- _Required action_
Exact copies of all entries are needed. Pictures are to be left out.
• • • • • • •
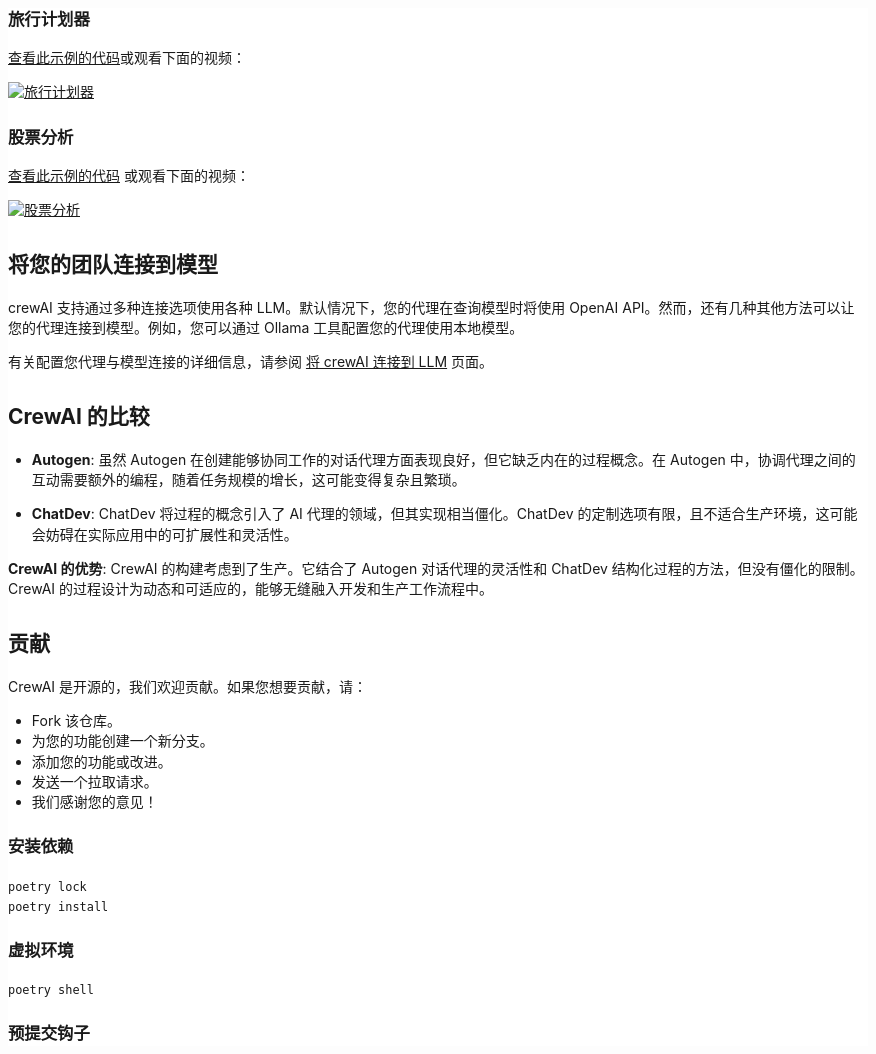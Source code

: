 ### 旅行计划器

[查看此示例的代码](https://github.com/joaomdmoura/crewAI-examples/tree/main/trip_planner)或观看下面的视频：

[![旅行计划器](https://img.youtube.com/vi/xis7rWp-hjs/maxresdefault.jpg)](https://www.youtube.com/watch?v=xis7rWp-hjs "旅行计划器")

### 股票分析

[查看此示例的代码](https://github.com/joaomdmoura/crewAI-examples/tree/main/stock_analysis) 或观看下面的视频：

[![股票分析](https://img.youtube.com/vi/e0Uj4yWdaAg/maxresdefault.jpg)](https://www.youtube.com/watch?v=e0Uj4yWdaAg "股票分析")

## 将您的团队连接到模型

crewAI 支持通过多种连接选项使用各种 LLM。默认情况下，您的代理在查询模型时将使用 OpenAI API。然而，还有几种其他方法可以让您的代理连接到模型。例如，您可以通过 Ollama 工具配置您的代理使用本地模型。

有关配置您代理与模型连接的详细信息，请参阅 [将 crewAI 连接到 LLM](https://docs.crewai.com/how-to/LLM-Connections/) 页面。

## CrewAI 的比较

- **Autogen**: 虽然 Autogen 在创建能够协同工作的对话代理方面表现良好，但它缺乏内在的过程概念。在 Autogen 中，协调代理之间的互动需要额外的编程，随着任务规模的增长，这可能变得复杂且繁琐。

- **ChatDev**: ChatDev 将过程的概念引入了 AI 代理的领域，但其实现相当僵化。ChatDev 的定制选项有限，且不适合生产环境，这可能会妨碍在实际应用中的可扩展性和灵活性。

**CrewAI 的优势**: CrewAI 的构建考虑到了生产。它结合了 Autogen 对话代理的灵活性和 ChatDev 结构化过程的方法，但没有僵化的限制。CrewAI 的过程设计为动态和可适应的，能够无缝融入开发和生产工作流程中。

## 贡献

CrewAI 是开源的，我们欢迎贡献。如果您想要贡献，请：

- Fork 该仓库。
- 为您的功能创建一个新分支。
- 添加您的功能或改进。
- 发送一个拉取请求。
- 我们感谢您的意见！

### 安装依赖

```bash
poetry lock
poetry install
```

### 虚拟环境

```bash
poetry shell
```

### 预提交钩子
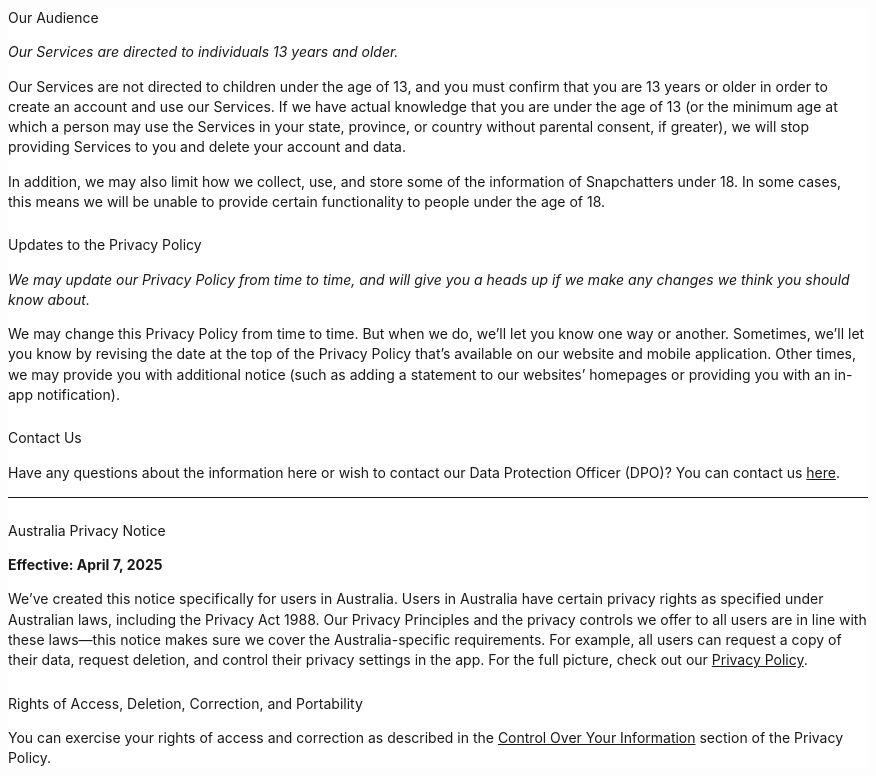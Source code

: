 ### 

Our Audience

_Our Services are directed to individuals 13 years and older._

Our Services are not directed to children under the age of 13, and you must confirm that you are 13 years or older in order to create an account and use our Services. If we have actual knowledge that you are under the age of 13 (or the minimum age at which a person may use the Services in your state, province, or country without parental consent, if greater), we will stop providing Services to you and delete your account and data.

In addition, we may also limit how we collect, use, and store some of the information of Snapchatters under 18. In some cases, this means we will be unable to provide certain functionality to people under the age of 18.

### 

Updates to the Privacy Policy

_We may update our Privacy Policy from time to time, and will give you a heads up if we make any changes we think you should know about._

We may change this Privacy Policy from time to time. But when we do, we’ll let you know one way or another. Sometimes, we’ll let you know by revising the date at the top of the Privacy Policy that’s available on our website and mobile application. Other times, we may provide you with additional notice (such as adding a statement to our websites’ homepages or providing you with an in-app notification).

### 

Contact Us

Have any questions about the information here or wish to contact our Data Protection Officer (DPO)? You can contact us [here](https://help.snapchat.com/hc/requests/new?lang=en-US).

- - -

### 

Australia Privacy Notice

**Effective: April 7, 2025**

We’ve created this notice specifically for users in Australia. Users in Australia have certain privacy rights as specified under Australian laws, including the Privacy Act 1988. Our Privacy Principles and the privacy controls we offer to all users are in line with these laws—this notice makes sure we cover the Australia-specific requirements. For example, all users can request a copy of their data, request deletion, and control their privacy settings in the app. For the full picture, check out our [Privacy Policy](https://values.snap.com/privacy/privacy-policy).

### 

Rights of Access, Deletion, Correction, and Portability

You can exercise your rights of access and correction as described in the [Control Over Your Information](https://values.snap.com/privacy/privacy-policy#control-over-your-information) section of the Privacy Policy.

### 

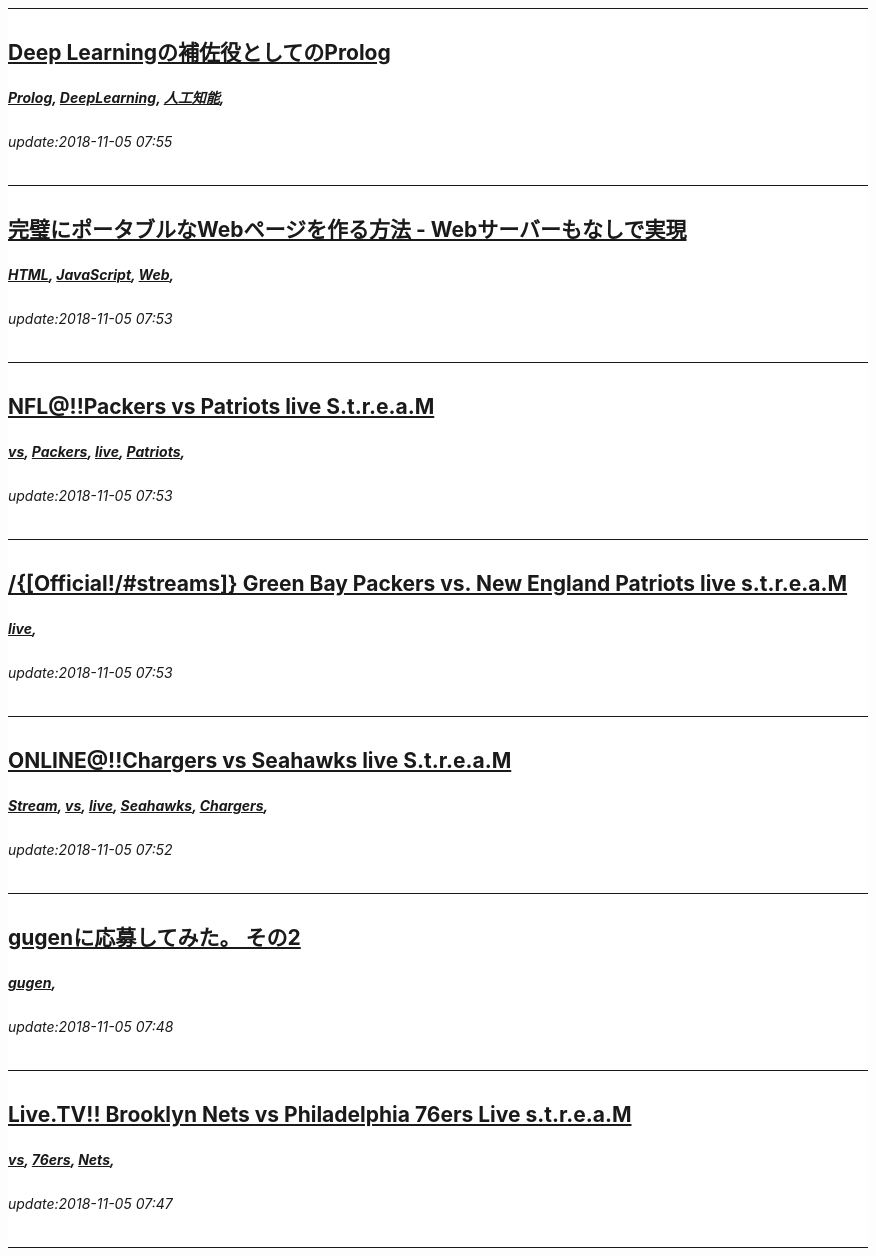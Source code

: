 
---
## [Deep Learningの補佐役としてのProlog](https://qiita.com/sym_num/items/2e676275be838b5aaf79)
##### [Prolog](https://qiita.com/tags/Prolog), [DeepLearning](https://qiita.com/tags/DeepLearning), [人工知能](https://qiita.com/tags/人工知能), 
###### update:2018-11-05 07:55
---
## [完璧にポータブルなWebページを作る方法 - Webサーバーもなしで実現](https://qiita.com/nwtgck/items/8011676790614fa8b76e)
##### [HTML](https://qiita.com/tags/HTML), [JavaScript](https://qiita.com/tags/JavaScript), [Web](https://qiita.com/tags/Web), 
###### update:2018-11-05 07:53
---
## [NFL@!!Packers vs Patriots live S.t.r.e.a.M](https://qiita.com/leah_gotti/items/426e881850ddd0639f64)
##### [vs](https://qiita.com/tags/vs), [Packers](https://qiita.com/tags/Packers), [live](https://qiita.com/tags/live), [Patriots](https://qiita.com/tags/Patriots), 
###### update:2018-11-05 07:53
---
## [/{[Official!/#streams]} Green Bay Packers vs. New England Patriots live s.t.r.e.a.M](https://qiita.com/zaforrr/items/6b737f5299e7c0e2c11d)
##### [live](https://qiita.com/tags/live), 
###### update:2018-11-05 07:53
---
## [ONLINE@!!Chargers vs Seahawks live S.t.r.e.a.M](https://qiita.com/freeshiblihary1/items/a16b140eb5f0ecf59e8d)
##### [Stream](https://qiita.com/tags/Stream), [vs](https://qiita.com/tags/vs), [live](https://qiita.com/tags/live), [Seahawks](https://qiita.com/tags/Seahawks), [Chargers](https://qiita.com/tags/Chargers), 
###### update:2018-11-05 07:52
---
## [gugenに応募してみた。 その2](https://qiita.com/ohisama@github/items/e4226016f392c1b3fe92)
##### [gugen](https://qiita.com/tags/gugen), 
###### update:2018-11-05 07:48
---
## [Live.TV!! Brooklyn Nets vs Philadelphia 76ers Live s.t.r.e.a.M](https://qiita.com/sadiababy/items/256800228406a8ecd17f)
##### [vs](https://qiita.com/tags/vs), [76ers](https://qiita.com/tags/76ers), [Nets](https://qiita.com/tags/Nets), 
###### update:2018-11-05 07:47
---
• • • • • • •
- _Answer space_
Source code

: ### 旅行计划器

[查看此示例的代码](https://github.com/joaomdmoura/crewAI-examples/tree/main/trip_planner)或观看下面的视频：

[![旅行计划器](https://img.youtube.com/vi/xis7rWp-hjs/maxresdefault.jpg)](https://www.youtube.com/watch?v=xis7rWp-hjs "旅行计划器")

### 股票分析

[查看此示例的代码](https://github.com/joaomdmoura/crewAI-examples/tree/main/stock_analysis) 或观看下面的视频：

[![股票分析](https://img.youtube.com/vi/e0Uj4yWdaAg/maxresdefault.jpg)](https://www.youtube.com/watch?v=e0Uj4yWdaAg "股票分析")

## 将您的团队连接到模型

crewAI 支持通过多种连接选项使用各种 LLM。默认情况下，您的代理在查询模型时将使用 OpenAI API。然而，还有几种其他方法可以让您的代理连接到模型。例如，您可以通过 Ollama 工具配置您的代理使用本地模型。

有关配置您代理与模型连接的详细信息，请参阅 [将 crewAI 连接到 LLM](https://docs.crewai.com/how-to/LLM-Connections/) 页面。

## CrewAI 的比较

- **Autogen**: 虽然 Autogen 在创建能够协同工作的对话代理方面表现良好，但它缺乏内在的过程概念。在 Autogen 中，协调代理之间的互动需要额外的编程，随着任务规模的增长，这可能变得复杂且繁琐。

- **ChatDev**: ChatDev 将过程的概念引入了 AI 代理的领域，但其实现相当僵化。ChatDev 的定制选项有限，且不适合生产环境，这可能会妨碍在实际应用中的可扩展性和灵活性。

**CrewAI 的优势**: CrewAI 的构建考虑到了生产。它结合了 Autogen 对话代理的灵活性和 ChatDev 结构化过程的方法，但没有僵化的限制。CrewAI 的过程设计为动态和可适应的，能够无缝融入开发和生产工作流程中。

## 贡献

CrewAI 是开源的，我们欢迎贡献。如果您想要贡献，请：

- Fork 该仓库。
- 为您的功能创建一个新分支。
- 添加您的功能或改进。
- 发送一个拉取请求。
- 我们感谢您的意见！

### 安装依赖

```bash
poetry lock
poetry install
```

### 虚拟环境

```bash
poetry shell
```

### 预提交钩子
Source code

: ### 

Our Audience

_Our Services are directed to individuals 13 years and older._

Our Services are not directed to children under the age of 13, and you must confirm that you are 13 years or older in order to create an account and use our Services. If we have actual knowledge that you are under the age of 13 (or the minimum age at which a person may use the Services in your state, province, or country without parental consent, if greater), we will stop providing Services to you and delete your account and data.

In addition, we may also limit how we collect, use, and store some of the information of Snapchatters under 18. In some cases, this means we will be unable to provide certain functionality to people under the age of 18.

### 

Updates to the Privacy Policy

_We may update our Privacy Policy from time to time, and will give you a heads up if we make any changes we think you should know about._

We may change this Privacy Policy from time to time. But when we do, we’ll let you know one way or another. Sometimes, we’ll let you know by revising the date at the top of the Privacy Policy that’s available on our website and mobile application. Other times, we may provide you with additional notice (such as adding a statement to our websites’ homepages or providing you with an in-app notification).

### 

Contact Us

Have any questions about the information here or wish to contact our Data Protection Officer (DPO)? You can contact us [here](https://help.snapchat.com/hc/requests/new?lang=en-US).

- - -

### 

Australia Privacy Notice

**Effective: April 7, 2025**

We’ve created this notice specifically for users in Australia. Users in Australia have certain privacy rights as specified under Australian laws, including the Privacy Act 1988. Our Privacy Principles and the privacy controls we offer to all users are in line with these laws—this notice makes sure we cover the Australia-specific requirements. For example, all users can request a copy of their data, request deletion, and control their privacy settings in the app. For the full picture, check out our [Privacy Policy](https://values.snap.com/privacy/privacy-policy).

### 

Rights of Access, Deletion, Correction, and Portability

You can exercise your rights of access and correction as described in the [Control Over Your Information](https://values.snap.com/privacy/privacy-policy#control-over-your-information) section of the Privacy Policy.

### 

Source code

: 
---
## [Deep Learningの補佐役としてのProlog](https://qiita.com/sym_num/items/2e676275be838b5aaf79)
##### [Prolog](https://qiita.com/tags/Prolog), [DeepLearning](https://qiita.com/tags/DeepLearning), [人工知能](https://qiita.com/tags/人工知能), 
###### update:2018-11-05 07:55
---
## [完璧にポータブルなWebページを作る方法 - Webサーバーもなしで実現](https://qiita.com/nwtgck/items/8011676790614fa8b76e)
##### [HTML](https://qiita.com/tags/HTML), [JavaScript](https://qiita.com/tags/JavaScript), [Web](https://qiita.com/tags/Web), 
###### update:2018-11-05 07:53
---
## [NFL@!!Packers vs Patriots live S.t.r.e.a.M](https://qiita.com/leah_gotti/items/426e881850ddd0639f64)
##### [vs](https://qiita.com/tags/vs), [Packers](https://qiita.com/tags/Packers), [live](https://qiita.com/tags/live), [Patriots](https://qiita.com/tags/Patriots), 
###### update:2018-11-05 07:53
---
## [/{[Official!/#streams]} Green Bay Packers vs. New England Patriots live s.t.r.e.a.M](https://qiita.com/zaforrr/items/6b737f5299e7c0e2c11d)
##### [live](https://qiita.com/tags/live), 
###### update:2018-11-05 07:53
---
## [ONLINE@!!Chargers vs Seahawks live S.t.r.e.a.M](https://qiita.com/freeshiblihary1/items/a16b140eb5f0ecf59e8d)
##### [Stream](https://qiita.com/tags/Stream), [vs](https://qiita.com/tags/vs), [live](https://qiita.com/tags/live), [Seahawks](https://qiita.com/tags/Seahawks), [Chargers](https://qiita.com/tags/Chargers), 
###### update:2018-11-05 07:52
---
## [gugenに応募してみた。 その2](https://qiita.com/ohisama@github/items/e4226016f392c1b3fe92)
##### [gugen](https://qiita.com/tags/gugen), 
###### update:2018-11-05 07:48
---
## [Live.TV!! Brooklyn Nets vs Philadelphia 76ers Live s.t.r.e.a.M](https://qiita.com/sadiababy/items/256800228406a8ecd17f)
##### [vs](https://qiita.com/tags/vs), [76ers](https://qiita.com/tags/76ers), [Nets](https://qiita.com/tags/Nets), 
###### update:2018-11-05 07:47
---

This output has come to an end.